Data for this task: Begin

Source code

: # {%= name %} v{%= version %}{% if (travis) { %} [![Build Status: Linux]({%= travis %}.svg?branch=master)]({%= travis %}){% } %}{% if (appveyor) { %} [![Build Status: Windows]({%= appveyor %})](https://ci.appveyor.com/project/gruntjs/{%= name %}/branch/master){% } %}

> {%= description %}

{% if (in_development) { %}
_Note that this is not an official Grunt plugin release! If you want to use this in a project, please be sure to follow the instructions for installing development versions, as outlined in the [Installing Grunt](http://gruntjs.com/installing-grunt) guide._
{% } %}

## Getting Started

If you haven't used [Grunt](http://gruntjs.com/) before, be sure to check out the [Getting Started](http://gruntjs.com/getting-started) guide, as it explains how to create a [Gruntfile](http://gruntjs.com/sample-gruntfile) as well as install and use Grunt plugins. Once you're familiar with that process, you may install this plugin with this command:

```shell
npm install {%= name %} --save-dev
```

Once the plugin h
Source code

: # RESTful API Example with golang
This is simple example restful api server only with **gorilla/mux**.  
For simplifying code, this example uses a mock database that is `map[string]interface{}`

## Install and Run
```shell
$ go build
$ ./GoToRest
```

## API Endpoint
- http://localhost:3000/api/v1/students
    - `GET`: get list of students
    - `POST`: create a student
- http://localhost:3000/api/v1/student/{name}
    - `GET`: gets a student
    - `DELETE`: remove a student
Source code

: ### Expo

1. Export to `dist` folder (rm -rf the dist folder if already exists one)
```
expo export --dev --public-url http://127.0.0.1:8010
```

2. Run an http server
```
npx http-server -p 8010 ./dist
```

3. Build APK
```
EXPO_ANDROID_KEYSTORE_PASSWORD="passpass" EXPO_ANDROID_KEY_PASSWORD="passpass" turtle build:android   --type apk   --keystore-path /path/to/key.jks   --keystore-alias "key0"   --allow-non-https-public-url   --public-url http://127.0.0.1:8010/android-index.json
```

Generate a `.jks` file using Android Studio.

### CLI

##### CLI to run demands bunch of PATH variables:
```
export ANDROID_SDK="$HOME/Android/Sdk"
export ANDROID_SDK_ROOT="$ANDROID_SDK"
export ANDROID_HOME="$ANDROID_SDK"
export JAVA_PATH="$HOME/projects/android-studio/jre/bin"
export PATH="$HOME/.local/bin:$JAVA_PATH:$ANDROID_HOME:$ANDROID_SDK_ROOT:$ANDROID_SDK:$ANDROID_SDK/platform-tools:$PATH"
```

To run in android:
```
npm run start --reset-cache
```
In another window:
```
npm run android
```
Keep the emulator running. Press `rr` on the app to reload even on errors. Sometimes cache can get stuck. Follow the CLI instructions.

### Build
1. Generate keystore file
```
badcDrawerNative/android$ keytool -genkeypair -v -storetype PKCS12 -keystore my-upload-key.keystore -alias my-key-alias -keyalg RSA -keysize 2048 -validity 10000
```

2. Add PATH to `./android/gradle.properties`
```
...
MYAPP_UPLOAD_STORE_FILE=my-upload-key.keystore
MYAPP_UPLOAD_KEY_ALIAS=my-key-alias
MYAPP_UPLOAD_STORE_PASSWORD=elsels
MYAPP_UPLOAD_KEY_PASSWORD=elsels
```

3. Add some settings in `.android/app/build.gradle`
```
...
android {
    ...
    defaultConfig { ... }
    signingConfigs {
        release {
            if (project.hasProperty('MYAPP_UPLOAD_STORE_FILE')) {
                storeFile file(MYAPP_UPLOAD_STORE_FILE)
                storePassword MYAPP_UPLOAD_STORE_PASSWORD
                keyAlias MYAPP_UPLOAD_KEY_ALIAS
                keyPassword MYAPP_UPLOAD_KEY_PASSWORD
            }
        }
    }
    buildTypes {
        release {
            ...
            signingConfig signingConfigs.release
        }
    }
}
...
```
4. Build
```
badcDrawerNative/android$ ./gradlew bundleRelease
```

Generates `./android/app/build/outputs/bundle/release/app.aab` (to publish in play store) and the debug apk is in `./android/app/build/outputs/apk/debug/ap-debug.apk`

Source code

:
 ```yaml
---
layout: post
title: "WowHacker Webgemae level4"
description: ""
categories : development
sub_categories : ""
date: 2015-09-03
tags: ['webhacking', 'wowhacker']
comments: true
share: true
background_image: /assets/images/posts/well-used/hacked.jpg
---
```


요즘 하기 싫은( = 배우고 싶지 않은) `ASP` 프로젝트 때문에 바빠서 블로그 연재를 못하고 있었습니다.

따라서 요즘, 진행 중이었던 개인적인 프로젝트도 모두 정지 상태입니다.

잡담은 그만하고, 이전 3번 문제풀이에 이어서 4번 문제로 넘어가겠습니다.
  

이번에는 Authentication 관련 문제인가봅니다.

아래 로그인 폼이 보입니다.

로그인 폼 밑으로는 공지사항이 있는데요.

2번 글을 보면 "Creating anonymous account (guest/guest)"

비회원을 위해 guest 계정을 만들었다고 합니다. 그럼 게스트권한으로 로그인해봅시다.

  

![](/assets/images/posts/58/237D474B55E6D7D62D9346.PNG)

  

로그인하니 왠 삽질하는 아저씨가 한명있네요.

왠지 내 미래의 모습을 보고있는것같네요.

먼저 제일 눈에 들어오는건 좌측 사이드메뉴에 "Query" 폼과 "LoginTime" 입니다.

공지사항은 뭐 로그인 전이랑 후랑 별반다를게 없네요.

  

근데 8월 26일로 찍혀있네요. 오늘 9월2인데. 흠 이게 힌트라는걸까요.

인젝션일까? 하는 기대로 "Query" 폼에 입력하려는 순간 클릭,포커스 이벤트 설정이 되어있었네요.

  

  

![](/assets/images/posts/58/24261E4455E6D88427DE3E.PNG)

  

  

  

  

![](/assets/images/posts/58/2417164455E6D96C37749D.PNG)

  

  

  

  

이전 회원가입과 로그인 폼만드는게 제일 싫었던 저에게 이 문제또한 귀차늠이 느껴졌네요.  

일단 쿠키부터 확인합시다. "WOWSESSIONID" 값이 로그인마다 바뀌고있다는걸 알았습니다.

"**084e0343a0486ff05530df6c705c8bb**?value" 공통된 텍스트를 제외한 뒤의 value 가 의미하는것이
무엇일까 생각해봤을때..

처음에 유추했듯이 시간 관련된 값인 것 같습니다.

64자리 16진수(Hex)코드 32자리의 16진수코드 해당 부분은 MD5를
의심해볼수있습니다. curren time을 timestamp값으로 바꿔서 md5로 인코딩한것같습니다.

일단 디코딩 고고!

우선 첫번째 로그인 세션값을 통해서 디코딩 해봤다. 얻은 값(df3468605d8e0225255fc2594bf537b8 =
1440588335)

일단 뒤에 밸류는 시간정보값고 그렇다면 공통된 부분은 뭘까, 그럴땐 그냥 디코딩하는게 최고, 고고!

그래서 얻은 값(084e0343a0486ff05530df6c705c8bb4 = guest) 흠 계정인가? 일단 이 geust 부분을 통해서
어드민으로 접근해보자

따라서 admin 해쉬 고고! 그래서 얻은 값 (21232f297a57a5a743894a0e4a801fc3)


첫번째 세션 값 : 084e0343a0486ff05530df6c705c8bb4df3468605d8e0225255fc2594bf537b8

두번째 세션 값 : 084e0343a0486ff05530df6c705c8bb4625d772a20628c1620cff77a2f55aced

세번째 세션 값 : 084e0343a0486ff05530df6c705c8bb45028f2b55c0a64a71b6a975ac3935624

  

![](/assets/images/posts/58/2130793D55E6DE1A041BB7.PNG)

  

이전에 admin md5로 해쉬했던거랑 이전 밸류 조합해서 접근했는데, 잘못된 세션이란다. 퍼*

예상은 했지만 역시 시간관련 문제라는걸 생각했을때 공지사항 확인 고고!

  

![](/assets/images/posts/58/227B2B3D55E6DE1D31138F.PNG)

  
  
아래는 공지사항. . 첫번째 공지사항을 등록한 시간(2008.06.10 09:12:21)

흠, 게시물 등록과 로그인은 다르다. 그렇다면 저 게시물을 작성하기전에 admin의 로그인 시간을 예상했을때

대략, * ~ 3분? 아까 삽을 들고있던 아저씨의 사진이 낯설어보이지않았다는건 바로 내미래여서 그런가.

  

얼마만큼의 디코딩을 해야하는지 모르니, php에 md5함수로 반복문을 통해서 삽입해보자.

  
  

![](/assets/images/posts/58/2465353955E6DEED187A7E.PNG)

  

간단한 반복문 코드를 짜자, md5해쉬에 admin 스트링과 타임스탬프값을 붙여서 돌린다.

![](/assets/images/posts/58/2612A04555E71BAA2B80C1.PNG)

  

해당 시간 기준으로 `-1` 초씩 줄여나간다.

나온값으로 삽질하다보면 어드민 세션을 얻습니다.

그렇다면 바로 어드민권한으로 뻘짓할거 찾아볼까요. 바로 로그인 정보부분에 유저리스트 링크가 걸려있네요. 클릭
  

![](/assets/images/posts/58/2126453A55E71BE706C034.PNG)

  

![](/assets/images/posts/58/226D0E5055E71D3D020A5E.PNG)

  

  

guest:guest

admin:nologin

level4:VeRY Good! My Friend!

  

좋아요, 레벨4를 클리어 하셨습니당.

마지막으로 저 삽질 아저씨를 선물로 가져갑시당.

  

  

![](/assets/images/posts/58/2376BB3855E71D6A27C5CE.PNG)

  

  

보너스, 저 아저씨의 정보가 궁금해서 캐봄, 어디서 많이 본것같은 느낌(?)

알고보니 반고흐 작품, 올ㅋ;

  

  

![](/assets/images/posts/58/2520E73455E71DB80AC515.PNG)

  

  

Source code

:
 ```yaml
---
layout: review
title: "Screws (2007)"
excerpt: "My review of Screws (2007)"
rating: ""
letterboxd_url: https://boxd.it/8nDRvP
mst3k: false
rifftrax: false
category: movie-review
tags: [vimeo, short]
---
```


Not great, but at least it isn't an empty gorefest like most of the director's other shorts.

Data for this task: End

● **Aim of the task**:
Among the entries, how many lines include the word "localhost"? Give only the number.

● **Written reply**:
2